- _DIRECTIONS FOR THIS TASK_: Find all lines in the records that include the word "option", and copy them out.

--- GIVEN DATA Enclosed Below ---

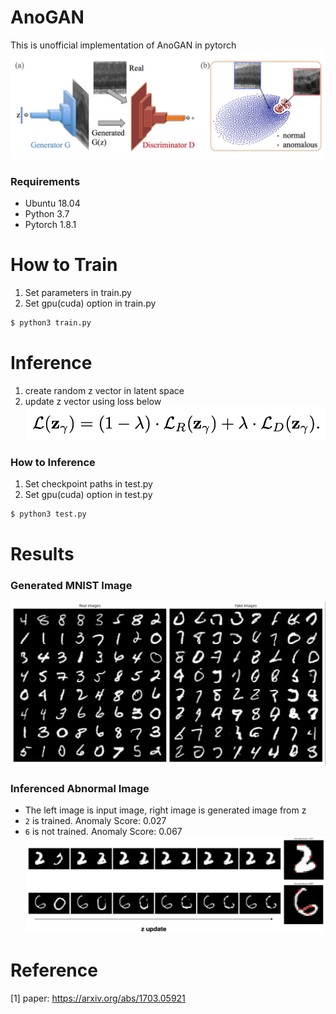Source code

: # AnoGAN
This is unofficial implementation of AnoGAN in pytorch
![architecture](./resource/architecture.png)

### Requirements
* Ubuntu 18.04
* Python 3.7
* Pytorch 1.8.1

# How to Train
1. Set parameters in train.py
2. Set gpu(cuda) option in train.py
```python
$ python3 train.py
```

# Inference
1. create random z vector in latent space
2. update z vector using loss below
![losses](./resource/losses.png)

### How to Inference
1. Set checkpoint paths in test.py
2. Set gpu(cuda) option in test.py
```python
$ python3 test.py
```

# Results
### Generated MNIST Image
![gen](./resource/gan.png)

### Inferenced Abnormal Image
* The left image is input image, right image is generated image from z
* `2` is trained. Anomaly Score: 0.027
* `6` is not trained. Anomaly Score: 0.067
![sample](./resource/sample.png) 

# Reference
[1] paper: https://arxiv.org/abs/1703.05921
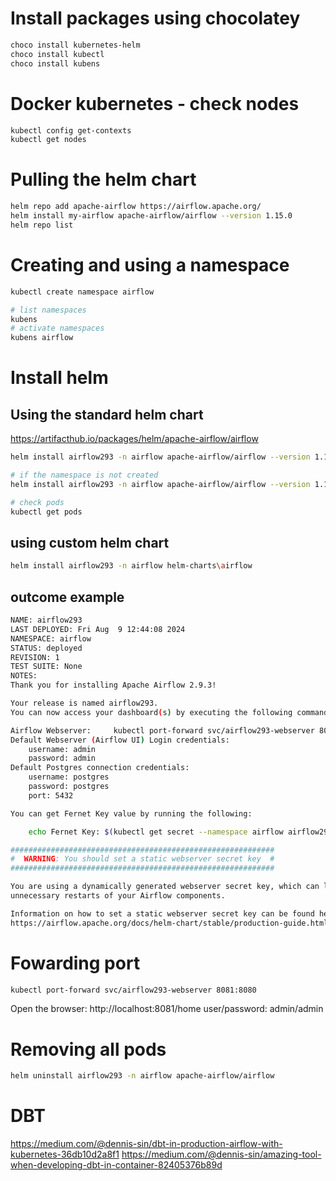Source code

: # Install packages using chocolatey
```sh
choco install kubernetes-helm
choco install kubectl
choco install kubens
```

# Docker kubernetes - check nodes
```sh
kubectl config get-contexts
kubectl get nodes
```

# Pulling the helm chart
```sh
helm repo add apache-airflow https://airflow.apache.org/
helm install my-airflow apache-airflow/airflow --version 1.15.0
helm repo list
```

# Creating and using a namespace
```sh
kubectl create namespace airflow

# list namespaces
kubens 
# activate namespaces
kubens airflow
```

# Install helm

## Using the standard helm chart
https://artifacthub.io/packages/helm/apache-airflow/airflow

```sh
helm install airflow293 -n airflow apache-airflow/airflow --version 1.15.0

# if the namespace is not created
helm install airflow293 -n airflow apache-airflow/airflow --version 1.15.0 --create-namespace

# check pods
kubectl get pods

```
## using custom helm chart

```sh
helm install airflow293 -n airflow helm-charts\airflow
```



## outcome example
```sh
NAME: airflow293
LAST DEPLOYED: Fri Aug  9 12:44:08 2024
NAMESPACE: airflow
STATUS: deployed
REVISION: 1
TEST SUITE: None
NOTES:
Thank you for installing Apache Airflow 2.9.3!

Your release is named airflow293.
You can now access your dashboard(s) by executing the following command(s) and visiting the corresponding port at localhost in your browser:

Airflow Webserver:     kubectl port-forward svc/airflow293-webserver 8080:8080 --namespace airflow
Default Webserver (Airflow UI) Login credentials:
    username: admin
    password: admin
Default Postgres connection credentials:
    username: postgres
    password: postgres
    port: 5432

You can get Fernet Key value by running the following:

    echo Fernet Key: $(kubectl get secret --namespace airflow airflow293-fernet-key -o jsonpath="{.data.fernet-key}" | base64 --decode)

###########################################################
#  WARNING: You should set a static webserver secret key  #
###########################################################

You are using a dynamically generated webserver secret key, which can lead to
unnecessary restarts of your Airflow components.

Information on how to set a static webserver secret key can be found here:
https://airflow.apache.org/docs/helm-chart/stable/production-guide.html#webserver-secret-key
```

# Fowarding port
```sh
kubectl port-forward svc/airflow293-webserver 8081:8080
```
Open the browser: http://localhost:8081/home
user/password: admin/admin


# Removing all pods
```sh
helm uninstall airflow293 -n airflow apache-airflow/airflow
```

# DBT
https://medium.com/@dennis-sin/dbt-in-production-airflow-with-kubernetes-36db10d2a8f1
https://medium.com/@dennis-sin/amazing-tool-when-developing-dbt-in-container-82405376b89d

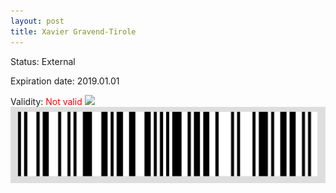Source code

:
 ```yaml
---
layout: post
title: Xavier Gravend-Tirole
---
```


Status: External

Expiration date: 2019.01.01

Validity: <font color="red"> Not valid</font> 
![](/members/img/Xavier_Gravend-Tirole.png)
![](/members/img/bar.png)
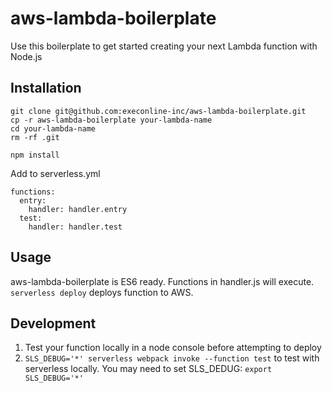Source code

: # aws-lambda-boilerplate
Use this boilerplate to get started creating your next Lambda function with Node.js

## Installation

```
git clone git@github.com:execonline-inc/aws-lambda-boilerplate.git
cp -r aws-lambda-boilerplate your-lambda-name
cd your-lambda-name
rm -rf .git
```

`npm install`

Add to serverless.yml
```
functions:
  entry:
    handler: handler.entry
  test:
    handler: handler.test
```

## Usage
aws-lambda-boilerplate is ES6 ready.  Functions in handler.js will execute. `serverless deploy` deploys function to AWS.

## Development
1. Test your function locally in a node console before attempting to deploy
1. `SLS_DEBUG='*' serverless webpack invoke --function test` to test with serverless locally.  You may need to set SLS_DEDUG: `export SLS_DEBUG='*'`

--- End of Enclosed GIVEN DATA ---

- _EXERCISE RESULT_:
2. Set gpu(cuda) option in train.py
2. Set gpu(cuda) option in test.py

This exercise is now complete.